II-A Integrated Sensing and Control Architecture

Figure 1 shows a typical architecture used for decentralized target tracking and mobile sensor control for a single platform. A sensor interface provides derived target measurements, such as time of arrival, Doppler shift, TDOA/FDOA, RSSI, or AOA. The measurements are usually obtained under measurement origin uncertainty. That is, it is not known a priori which sensor measurements correspond to clutter and which to existing targets. In addition, measurements obtained from targets may be miss-detected at a given time step. The posterior distributions for each target from the previous time step are propagated forward in time under known target birth and survival dynamics. The mechanism for performing this forward prediction is usually a variant of the Chapman-Kolmogorov integral [34, 35]. A data association process uses these predicted posterior distributions to generate a mapping from the measurements to newborn and persisting targets. The association map, sensor measurements, and platform telemetry are then used to apply the Bayes update for each target’s predicted posterior distribution. If the tracker update step is decentralized, a consensus process is used to jointly process the sensor log likelihood messages over the network with one-hop neighbors. The updated posterior distribution per target is used to perform state extraction, which generates state estimates and covariance ellipses. The sensor control policy finally uses the updated posterior distribution to determine which platform control actions (e.g., heading, acceleration, or waypoint) to use for the next time step. A separate consensus procedure may also occur to synchronize agent control actions.

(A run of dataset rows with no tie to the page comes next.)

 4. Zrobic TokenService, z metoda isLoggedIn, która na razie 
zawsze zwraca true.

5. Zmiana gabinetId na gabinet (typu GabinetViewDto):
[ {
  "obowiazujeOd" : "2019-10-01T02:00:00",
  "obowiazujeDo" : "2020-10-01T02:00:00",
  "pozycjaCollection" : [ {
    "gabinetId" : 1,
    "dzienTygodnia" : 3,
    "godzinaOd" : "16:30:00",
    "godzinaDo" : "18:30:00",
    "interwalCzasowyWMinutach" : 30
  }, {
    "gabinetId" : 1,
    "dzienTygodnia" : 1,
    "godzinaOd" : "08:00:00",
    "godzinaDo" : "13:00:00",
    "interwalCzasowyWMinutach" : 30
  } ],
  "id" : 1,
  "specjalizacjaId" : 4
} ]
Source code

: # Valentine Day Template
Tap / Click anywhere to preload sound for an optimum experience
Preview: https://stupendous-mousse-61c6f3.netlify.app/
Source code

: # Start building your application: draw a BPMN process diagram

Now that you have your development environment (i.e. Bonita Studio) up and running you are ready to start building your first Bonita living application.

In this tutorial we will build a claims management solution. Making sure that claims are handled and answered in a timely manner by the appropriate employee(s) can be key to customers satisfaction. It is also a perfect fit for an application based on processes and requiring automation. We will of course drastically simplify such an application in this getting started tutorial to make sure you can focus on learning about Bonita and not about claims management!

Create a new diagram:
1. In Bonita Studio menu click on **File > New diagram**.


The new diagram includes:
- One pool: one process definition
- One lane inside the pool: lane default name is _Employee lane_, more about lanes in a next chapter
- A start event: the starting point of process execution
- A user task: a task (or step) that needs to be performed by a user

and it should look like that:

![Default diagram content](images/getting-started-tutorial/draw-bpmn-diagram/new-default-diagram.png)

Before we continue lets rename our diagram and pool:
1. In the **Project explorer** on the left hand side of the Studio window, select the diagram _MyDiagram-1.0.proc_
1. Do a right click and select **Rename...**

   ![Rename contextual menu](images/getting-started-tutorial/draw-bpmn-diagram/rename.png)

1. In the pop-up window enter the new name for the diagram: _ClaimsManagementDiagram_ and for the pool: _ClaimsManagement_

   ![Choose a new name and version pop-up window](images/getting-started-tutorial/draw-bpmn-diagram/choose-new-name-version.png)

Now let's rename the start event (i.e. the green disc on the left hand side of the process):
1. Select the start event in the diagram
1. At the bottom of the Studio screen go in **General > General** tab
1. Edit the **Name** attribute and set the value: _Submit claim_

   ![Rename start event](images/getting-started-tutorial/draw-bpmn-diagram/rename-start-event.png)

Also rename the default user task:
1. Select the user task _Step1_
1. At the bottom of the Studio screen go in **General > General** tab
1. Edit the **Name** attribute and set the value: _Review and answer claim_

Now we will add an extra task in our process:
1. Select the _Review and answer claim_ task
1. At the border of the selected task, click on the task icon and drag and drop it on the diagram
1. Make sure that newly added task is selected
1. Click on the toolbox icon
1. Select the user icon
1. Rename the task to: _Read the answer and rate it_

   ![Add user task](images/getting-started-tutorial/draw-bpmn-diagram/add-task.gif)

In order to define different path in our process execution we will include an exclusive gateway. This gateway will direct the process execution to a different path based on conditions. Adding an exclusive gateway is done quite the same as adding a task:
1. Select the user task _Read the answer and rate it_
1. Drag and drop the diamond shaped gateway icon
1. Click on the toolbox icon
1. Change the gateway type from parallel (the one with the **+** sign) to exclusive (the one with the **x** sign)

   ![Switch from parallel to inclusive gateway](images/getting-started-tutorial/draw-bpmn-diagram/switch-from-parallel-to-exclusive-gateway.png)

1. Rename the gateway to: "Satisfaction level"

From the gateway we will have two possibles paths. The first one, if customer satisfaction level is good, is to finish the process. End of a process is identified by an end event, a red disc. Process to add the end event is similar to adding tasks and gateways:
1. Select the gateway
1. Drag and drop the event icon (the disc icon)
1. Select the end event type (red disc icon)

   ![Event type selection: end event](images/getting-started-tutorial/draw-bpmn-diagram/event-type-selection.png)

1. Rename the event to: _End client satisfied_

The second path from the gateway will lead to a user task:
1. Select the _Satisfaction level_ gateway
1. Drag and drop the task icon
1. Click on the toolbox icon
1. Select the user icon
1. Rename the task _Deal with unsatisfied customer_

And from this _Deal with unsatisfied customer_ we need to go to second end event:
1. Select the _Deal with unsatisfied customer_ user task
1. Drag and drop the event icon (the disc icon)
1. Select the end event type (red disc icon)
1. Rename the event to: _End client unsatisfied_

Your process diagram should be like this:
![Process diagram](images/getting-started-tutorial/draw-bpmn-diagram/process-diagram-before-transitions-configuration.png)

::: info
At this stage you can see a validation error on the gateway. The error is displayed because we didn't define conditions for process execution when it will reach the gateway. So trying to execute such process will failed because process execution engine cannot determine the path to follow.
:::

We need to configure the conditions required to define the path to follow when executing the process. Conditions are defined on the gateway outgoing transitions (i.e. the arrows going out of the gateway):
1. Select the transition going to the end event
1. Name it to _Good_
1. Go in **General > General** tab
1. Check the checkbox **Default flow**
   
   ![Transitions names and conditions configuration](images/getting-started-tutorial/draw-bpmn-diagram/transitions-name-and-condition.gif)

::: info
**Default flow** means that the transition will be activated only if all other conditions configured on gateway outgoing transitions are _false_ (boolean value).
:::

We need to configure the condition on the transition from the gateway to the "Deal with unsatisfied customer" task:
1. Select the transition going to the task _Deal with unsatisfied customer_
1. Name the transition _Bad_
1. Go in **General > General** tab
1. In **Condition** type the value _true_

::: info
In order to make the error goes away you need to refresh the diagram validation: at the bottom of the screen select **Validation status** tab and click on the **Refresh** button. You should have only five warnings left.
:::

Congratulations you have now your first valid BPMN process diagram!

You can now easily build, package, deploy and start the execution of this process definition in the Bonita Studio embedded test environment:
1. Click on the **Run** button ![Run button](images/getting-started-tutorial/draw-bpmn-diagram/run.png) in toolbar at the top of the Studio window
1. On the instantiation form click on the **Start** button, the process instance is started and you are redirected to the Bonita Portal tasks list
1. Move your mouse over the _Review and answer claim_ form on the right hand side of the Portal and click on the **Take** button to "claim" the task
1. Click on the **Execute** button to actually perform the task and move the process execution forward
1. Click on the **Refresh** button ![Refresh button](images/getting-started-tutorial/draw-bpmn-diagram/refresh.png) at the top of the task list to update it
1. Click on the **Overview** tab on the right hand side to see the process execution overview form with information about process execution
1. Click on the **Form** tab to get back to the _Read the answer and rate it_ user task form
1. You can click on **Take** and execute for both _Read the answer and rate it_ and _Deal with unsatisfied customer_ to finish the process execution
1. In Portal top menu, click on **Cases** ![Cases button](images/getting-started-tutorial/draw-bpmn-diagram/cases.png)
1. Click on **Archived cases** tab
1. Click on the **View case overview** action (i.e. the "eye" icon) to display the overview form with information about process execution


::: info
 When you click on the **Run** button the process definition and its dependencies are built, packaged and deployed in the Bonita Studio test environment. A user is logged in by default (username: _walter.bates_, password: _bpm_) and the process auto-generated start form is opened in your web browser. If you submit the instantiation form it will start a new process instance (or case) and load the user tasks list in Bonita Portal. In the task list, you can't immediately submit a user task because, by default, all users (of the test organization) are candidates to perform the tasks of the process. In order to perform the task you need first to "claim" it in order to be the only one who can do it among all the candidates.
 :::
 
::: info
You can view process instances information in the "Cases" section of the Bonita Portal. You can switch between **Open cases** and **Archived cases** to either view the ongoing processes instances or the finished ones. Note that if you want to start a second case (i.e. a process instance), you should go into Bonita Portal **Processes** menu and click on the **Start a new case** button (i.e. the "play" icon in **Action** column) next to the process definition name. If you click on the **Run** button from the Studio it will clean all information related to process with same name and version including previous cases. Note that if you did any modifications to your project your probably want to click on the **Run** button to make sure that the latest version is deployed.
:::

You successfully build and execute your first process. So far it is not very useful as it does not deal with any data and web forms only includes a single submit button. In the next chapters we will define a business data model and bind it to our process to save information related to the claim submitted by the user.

II-B POMDP Formulation for Mobile Sensor Control

Control of mobile sensor networks for multi-target tracking typically follows a partially observable Markov decision process (POMDP) formulation [36, Chapter 5.6]. In a POMDP, the target states (i.e., position and velocities) evolve according to a Markov process and are observed indirectly through sensor measurements. Sensor states also evolve according to a Markov process based on the control action applied at the current time step. Depending on the inertial sensor and kinematic models, the corresponding relationship between platform state dynamics and control may be deterministic or stochastic with directly or partially observable states. The relationship between the sensor measurements and the target and platform states at the current time step is given by a set of likelihood functions. The reward function is designed to capture target tracking goals (e.g., minimized cumulative uncertainty in state estimates), obstacle and inter-agent collision avoidance requirements, and constraints on platform control actions. Given this reward function defined over target states, platform states, and platform actions, the goal is to construct a closed-loop control policy that maximizes the infinite horizon expected cost-to-go (i.e., discounted cumulative reward). The information available for a control policy at the current time step is the measurement history of all target and platform states and the control inputs used at each platform. For simplicity, the following discussion will assume that the sensor platform states are completely observable.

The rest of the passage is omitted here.